-- Exercise objective --
In the records below, find the line containing "### ⚠️ Disclaimer ⚠️", then reproduce that line and every one after it to the end, exactly and alone.

******

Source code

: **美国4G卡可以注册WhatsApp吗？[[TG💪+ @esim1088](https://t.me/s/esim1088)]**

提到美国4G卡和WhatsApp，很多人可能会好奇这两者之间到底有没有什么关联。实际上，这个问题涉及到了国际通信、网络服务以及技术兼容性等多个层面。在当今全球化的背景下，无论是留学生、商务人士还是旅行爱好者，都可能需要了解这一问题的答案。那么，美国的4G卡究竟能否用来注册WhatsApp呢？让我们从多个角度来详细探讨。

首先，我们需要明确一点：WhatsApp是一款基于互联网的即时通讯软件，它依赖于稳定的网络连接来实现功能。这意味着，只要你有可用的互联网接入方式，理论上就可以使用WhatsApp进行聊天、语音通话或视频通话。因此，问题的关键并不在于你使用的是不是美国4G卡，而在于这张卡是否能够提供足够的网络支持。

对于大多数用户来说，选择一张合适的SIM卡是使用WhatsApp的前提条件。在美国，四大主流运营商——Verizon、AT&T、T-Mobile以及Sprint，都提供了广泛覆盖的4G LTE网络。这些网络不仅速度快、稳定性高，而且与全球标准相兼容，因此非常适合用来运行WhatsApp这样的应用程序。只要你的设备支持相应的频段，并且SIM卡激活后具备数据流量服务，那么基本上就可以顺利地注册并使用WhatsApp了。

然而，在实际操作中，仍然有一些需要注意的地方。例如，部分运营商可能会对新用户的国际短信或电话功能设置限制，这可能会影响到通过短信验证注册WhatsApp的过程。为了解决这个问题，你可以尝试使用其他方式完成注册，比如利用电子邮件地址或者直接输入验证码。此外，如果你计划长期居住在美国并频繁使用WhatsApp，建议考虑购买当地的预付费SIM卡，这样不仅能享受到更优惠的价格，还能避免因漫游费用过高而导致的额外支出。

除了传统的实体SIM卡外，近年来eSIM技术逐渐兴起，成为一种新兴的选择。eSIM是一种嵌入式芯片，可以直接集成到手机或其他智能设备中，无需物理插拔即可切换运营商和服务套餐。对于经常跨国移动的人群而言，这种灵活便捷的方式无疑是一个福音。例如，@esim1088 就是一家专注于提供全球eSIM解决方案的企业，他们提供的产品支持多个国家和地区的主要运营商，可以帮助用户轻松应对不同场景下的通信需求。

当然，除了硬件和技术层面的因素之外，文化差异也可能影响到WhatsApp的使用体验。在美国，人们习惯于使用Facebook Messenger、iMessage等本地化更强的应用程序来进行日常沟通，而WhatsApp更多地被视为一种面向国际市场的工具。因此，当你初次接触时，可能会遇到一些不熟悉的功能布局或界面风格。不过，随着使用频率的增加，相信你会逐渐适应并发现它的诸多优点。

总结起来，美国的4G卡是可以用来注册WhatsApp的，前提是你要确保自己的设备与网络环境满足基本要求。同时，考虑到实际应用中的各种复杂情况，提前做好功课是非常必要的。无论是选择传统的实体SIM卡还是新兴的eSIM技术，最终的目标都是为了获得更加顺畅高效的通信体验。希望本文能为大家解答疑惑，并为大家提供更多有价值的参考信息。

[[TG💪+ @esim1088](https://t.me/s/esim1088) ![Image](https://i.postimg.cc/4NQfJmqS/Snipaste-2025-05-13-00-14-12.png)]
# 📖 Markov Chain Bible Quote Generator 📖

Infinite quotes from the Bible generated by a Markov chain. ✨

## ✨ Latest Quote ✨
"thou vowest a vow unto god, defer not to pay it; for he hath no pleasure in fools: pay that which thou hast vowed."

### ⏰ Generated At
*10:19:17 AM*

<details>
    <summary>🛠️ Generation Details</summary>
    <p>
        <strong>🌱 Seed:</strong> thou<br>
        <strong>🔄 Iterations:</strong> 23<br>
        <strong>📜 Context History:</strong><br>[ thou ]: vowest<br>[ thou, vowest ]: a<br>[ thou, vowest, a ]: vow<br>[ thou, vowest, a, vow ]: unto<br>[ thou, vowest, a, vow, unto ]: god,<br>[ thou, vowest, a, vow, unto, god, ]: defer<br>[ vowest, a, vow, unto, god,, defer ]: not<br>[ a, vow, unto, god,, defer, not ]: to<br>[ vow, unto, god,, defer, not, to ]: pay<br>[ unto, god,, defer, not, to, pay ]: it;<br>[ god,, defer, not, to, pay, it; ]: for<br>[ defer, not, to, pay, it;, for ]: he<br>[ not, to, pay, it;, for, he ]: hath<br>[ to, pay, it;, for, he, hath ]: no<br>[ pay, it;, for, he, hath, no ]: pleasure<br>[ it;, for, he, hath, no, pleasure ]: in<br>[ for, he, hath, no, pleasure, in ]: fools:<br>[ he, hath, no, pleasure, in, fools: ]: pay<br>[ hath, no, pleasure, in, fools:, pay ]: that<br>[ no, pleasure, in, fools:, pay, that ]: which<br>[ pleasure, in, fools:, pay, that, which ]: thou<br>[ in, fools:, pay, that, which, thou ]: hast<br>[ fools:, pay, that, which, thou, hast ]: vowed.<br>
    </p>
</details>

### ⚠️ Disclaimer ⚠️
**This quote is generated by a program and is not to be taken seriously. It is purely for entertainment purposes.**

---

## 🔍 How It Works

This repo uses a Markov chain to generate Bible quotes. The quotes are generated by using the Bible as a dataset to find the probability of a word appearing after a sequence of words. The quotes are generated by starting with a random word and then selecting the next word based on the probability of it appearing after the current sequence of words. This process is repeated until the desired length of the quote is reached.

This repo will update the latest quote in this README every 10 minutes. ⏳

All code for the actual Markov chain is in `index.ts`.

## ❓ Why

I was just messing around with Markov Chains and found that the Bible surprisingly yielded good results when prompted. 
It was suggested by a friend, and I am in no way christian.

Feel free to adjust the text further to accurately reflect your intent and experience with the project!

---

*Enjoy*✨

******

-- Answer for this exercise --
### ⚠️ Disclaimer ⚠️
**This quote is generated by a program and is not to be taken seriously. It is purely for entertainment purposes.**

---

## 🔍 How It Works

This repo uses a Markov chain to generate Bible quotes. The quotes are generated by using the Bible as a dataset to find the probability of a word appearing after a sequence of words. The quotes are generated by starting with a random word and then selecting the next word based on the probability of it appearing after the current sequence of words. This process is repeated until the desired length of the quote is reached.

This repo will update the latest quote in this README every 10 minutes. ⏳

All code for the actual Markov chain is in `index.ts`.

## ❓ Why

I was just messing around with Markov Chains and found that the Bible surprisingly yielded good results when prompted. 
It was suggested by a friend, and I am in no way christian.

Feel free to adjust the text further to accurately reflect your intent and experience with the project!

---

*Enjoy*✨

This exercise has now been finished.